Paul Williams appeals the trial court’s final decree of divorce, entered by default when Williams did not appear for a scheduled pretrial conference. In seven issues, Williams charges the trial court erred by not allowing him to appear in the divorce proceedings brought by his wife. Williams, an inmate appearing pro se, argues he was denied the opportunity to offer evidence on issues involving the custody and support of the couple’s children, the existence and division of community property, child support, and his own claim against his wife for fraud on the community. For the reasons discussed below, we [927]*927reverse the court’s judgment and remand the case for further proceedings.

BACKGROUND

Williams’s wife notified him that she had filed this divorce action, and he waived formal service. On March 10, 2008, he filed a series of documents with the trial court.
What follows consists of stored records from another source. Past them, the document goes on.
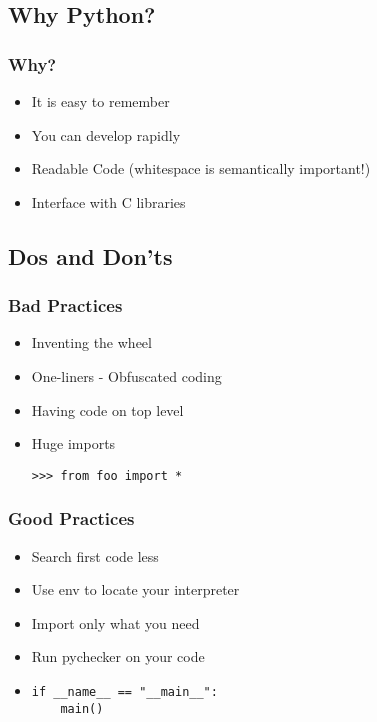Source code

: \documentclass{beamer}
\begin{document}
\subsection{Why Python?}
\begin{frame}
    \frametitle{Why?}
    \begin{itemize}
        \item<1-> It is easy to remember
        \item<2-> You can develop rapidly
        \item<3-> Readable Code (whitespace is semantically important!)
        \item<4-> Interface with C libraries
    \end{itemize}
\end{frame}
\subsection{Dos and Don'ts}

\begin{frame}[fragile]
    \frametitle{Bad Practices}

    \begin{itemize}
        \item<1-> Inventing the wheel
        \item<2-> One-liners - Obfuscated coding
        \item<3-> Having code on top level
        \item<4-> Huge imports
            \begin{verbatim}
>>> from foo import *
            \end{verbatim}
    \end{itemize}

\end{frame}

\begin{frame}[fragile]
    \frametitle{Good Practices}

    \begin{itemize}
        \item<1-> Search first code less
        \item<2-> Use env to locate your interpreter
        \item<3-> Import only what you need
        \item<4-> Run pychecker on your code
        \item<5-> 
            \begin{verbatim} 
if __name__ == "__main__":
    main()
            \end{verbatim}
    \end{itemize}

\end{frame}
\end{document}
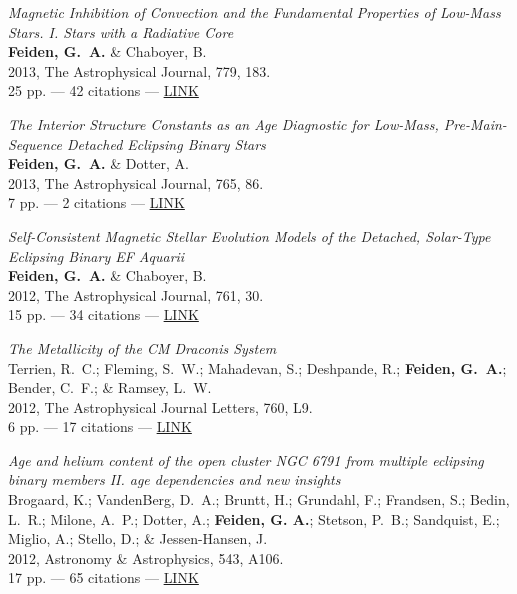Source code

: \documentclass[12pt,letter]{article}
\begin{document}
\begin{etaremune}[leftmargin=0.30in]
	\item {\it Magnetic Inhibition of Convection and the Fundamental Properties of Low-Mass Stars. I. Stars with a Radiative Core} \\
          {\bf Feiden, G.~A.} \& Chaboyer, B. \\
          2013, The Astrophysical Journal, 779, 183. \\
          25 pp. --- 42 citations --- \href{http://adsabs.harvard.edu/abs/2013ApJ...779..183F/}{LINK}

    \item {\it The Interior Structure Constants as an Age Diagnostic for Low-Mass, Pre-Main-Sequence Detached Eclipsing Binary Stars} \\
          {\bf Feiden, G.~A.} \& Dotter, A. \\
          2013, The Astrophysical Journal, 765, 86. \\
          7 pp. --- 2 citations --- \href{http://adsabs.harvard.edu/abs/2013ApJ...765...86F}{LINK}
          
    \item {\it Self-Consistent Magnetic Stellar Evolution Models of the Detached, Solar-Type Eclipsing Binary EF Aquarii} \\
          {\bf Feiden, G.~A.} \& Chaboyer, B. \\
          2012, The Astrophysical Journal, 761, 30. \\
          15 pp. --- 34 citations --- \href{http://adsabs.harvard.edu/abs/2012ApJ...761...30F}{LINK}
          
    \item {\it The Metallicity of the CM Draconis System} \\
          Terrien, R.~C.; Fleming, S.~W.; Mahadevan, S.; Deshpande, R.; {\bf Feiden, G.~A.}; Bender, C.~F.; \& Ramsey, L.~W. \\
          2012, The Astrophysical Journal Letters, 760, L9. \\ 
          6 pp. --- 17 citations --- \href{http://adsabs.harvard.edu/abs/2012ApJ...760L...9T}{LINK}
          
    \item {\it Age and helium content of the open cluster NGC 6791 from multiple eclipsing binary members II. age dependencies and new insights} \\
          Brogaard, K.; VandenBerg, D.~A.; Bruntt, H.;  Grundahl, F.; Frandsen, S.; Bedin, L.~R.; Milone, A.~P.; Dotter, A.; {\bf Feiden, G. A.}; Stetson, P.~B.; Sandquist, E.; Miglio, A.; Stello, D.; \& Jessen-Hansen, J. \\
          2012, Astronomy \& Astrophysics, 543, A106. \\
          17 pp. --- 65 citations --- \href{http://adsabs.harvard.edu/abs/2012A&A...380A.106B}{LINK}
          

\end{etaremune}
\end{document}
The first document was titled Request For a Copy of the Original Petition For Divorce & Submission of Current Financial Status. This document specifically rejected any waiver of making a record or proceeding without notice to him, and it enclosed a printout of his inmate trust account. On the same date, Williams filed his Original Answer, Request for Appointment of Attorney Ad Litem and Motion for Issuance of Bench Warrant; this document included a general denial, a claim of indigence, and a request for appointed counsel. Williams also asked the court to issue a bench warrant, allowing him to be brought into court for the trial of the case, stating as grounds: (1) he was incarcerated; (2) he wanted to contest the divorce petition to protect his parental rights, to help determine the best interest of his children, and to help counsel with his defense; and (3) he wanted to present his own testimony concerning his allegations of fraud involving community property and community indebtedness. Williams argued he had a right to be present at any proceeding affecting custody of his children, and he asserted the only way he could effectively present testimony concerning the future of his children and defend against fraud was to be present for any hearing on the merits. Williams did request, in the alternative, that the court grant a continuance until his release, or that he be permitted to participate from prison by telephone conference or “other means of participation.” Williams attached his Declaration of Inability to Pay Cost to this filing. Finally, on that same date, Williams filed a letter to the court clerk, asking for information on the status of the case. Williams stated he wanted to urge a “cross complaint” or, if the suit was no longer pending, pursue his own divorce action.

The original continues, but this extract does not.